Posted by: Sulaiman Syed
CCIE, Cisco, Configure, network, OSFP, protocol, route, router, routing
While studying for CCIE, i realized that no scenario will be without connecting different OSPF areas. So, what are the rules when having multiple areas in OSPF to have a fully converged network with full route propagation? The rule is one
Every Area is OSPF should be connected to Area 0
That is the requirement, but is it possible to have them all connected. Yes, specially in a green network (new network design). But what happens when different networks get connected randomly cause of some older design that existed (this what happens in real life). For that there are few methods to resolve this issue. Namely:
- Virtual Links
- GRE Tunnels
- Different OSPF instances
Lets have a look at diagram 1 to get the feeling of the scenario at hand. We have three routers in Area 0, one router between area 1 and 2. and one router between area 2 and 3.
Now routers in Area 1 will not have any issue, since they are connected to Area 0 through R1 and R2. But routers in Area 2 will suffer (other than R3) as they are not connected to Area 0. All routers in Area 3 won’t have any interarea routes as they are not connected to Area 0.

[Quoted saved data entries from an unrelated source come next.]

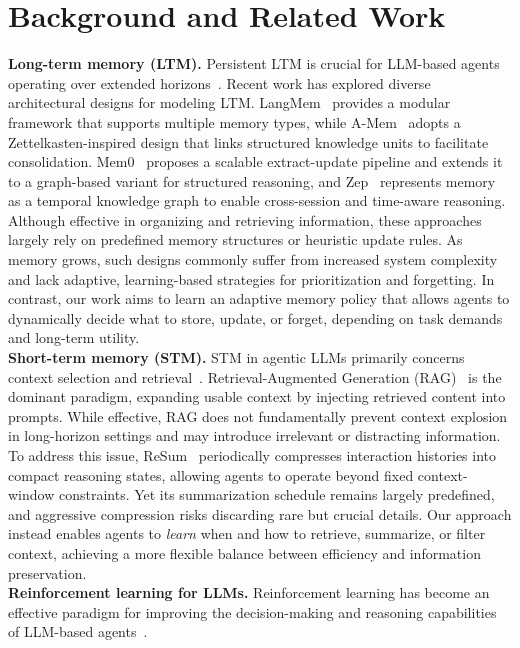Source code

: \section{Background and Related Work}
\textbf{Long-term memory (LTM).} 
Persistent LTM is crucial for LLM-based agents operating over extended horizons~\citep{wang2025karma, li2025hello}.
Recent work has explored diverse architectural designs for modeling LTM. 
LangMem~\citep{langmem2025} provides a modular framework that supports multiple memory types, while A-Mem~\citep{xu2025mem} adopts a Zettelkasten-inspired design that links structured knowledge units to facilitate consolidation. 
Mem0~\citep{chhikara2025mem0} proposes a scalable extract-update pipeline and extends it to a graph-based variant for structured reasoning, and Zep~\citep{rasmussen2025zep} represents memory as a temporal knowledge graph to enable cross-session and time-aware reasoning. Although effective in organizing and retrieving information, these approaches largely rely on predefined memory structures or heuristic update rules. 
As memory grows, such designs commonly suffer from increased system complexity and lack adaptive, learning-based strategies for prioritization and forgetting.
In contrast, our work aims to learn an adaptive memory policy that allows agents to dynamically decide what to store, update, or forget, depending on task demands and long-term utility.
\\
\textbf{Short-term memory (STM).} 
STM in agentic LLMs primarily concerns context selection and retrieval~\citep{wang2024agent, jin2024llm}.
Retrieval-Augmented Generation (RAG)~\citep{pan2025memory, salama2025meminsight, kagaya2024rap} is the dominant paradigm, expanding usable context by injecting retrieved content into prompts.
While effective, RAG does not fundamentally prevent context explosion in long-horizon settings and may introduce irrelevant or distracting information.
To address this issue, ReSum~\citep{wu2025resum} periodically compresses interaction histories into compact reasoning states, allowing agents to operate beyond fixed context-window constraints. 
Yet its summarization schedule remains largely predefined, and aggressive compression risks discarding rare but crucial details.
Our approach instead enables agents to \emph{learn} when and how to retrieve, summarize, or filter context, achieving a more flexible balance between efficiency and information preservation.
\\
\textbf{Reinforcement learning for LLMs.} 
Reinforcement learning has become an effective paradigm for improving the decision-making and reasoning capabilities of LLM-based agents~\citep{yao2022react, jin2025search, qian2025toolrl, chaudhari2025rlhf}.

Virtual links by their name, it means a link that will virtually connected any area to another area. For the above Scenario, we can create a virtual link between R3 and R1/R2. Once that is done, R2 will be virtually part of Area 0. Thus Area 2 will be directly connected to Area 0, and route propagation will work as intended. A second virtual link will be required between R4 and R3. Since R3 is part of Area 0, a Virtual link from R4 will make R4 part of Area 0.

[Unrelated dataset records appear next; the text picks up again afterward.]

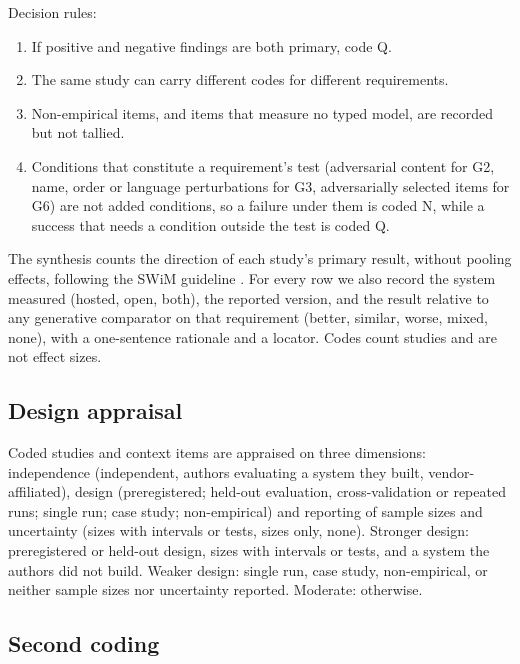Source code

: Decision rules:
\begin{enumerate}[label=(\roman*)]
\item If positive and negative findings are both primary, code Q.
\item The same study can carry different codes for different requirements.
\item Non-empirical items, and items that measure no typed model, are recorded but not tallied.
\item Conditions that constitute a requirement's test (adversarial content for G2, name, order or language perturbations for G3, adversarially selected items for G6) are not added conditions, so a failure under them is coded N, while a success that needs a condition outside the test is coded Q.
\end{enumerate}
The synthesis counts the direction of each study's primary result, without pooling effects, following the SWiM guideline \cite{campbell2020swim}. For every row we also record the system measured (hosted, open, both), the reported \jev{} version, and the result relative to any generative comparator on that requirement (better, similar, worse, mixed, none), with a one-sentence rationale and a locator. Codes count studies and are not effect sizes.

\subsection{Design appraisal}\label{app:B4}

Coded studies and context items are appraised on three dimensions: independence (independent, authors evaluating a system they built, vendor-affiliated), design (preregistered; held-out evaluation, cross-validation or repeated runs; single run; case study; non-empirical) and reporting of sample sizes and uncertainty (sizes with intervals or tests, sizes only, none). Stronger design: preregistered or held-out design, sizes with intervals or tests, and a system the authors did not build. Weaker design: single run, case study, non-empirical, or neither sample sizes nor uncertainty reported. Moderate: otherwise.

\subsection{Second coding}\label{app:B5}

Can a Virtual link extend from R4 to R1/R2 directly? No. that is not possible. Virtual links can connected two routers in the same Area.
Will GRE tunnel are functionally the same as Virtual links, the only real issue with these tunnels is that you don’t want to learn the tunnel destination through the tunnel itself. (a common issue that should be aware of when creating GRE tunnels).

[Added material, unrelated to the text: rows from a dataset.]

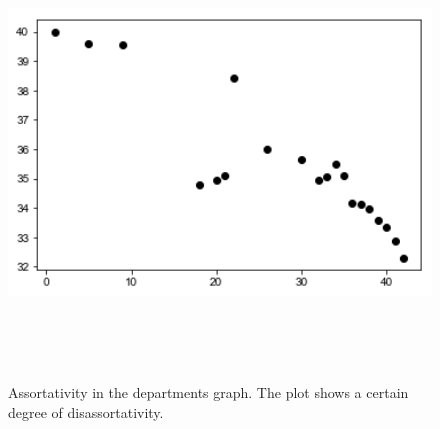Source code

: \documentclass{report}
\theoremstyle{definition}
\theoremstyle{remark}
\begin{document}
 \begin{figure} [H]
 	\centering
 	\centerline{\includegraphics[width = 13cm, height = 12cm, keepaspectratio]{assortativity_dep.png}}
 	\label{Ass_dep}
 	\caption{Assortativity in the departments graph. The plot shows a certain degree of disassortativity.}
 \end{figure}
\end{document}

Once the GRE tunnels are created, we make the Tunnel interface in Area 0. Thus connecting the OSPF areas. A Tunnel can form between R3 and R1/R2. While another Tunnel between R4 and R3.
The GRE tunnel can be formed directly between R4 and R1/R2. But how will the route of tunnel destination be reached without functioning routing table? Not possible, unless we run other protocols in the same routers, which defies the purpose of having OSPF. So the solution is Two Tunnels.
Unlike EIGRP, different routers using different OSPF instances can become neighbors. Since Area 1 has no issues. The solution is to run two instances of OSPF in R3. OSPF 1 for Area 1, and OSPF 2 for Area 2. Then do mutual route redistribute between OSPF 1 and OSPF 2 in R3. This will give full routing information in Area 2. Once that is done, the same exercise should be done in R4. R4 will have OSPF 1 for Area 2 and OSPF 2 for Area 3, then perform Mutual redistribution.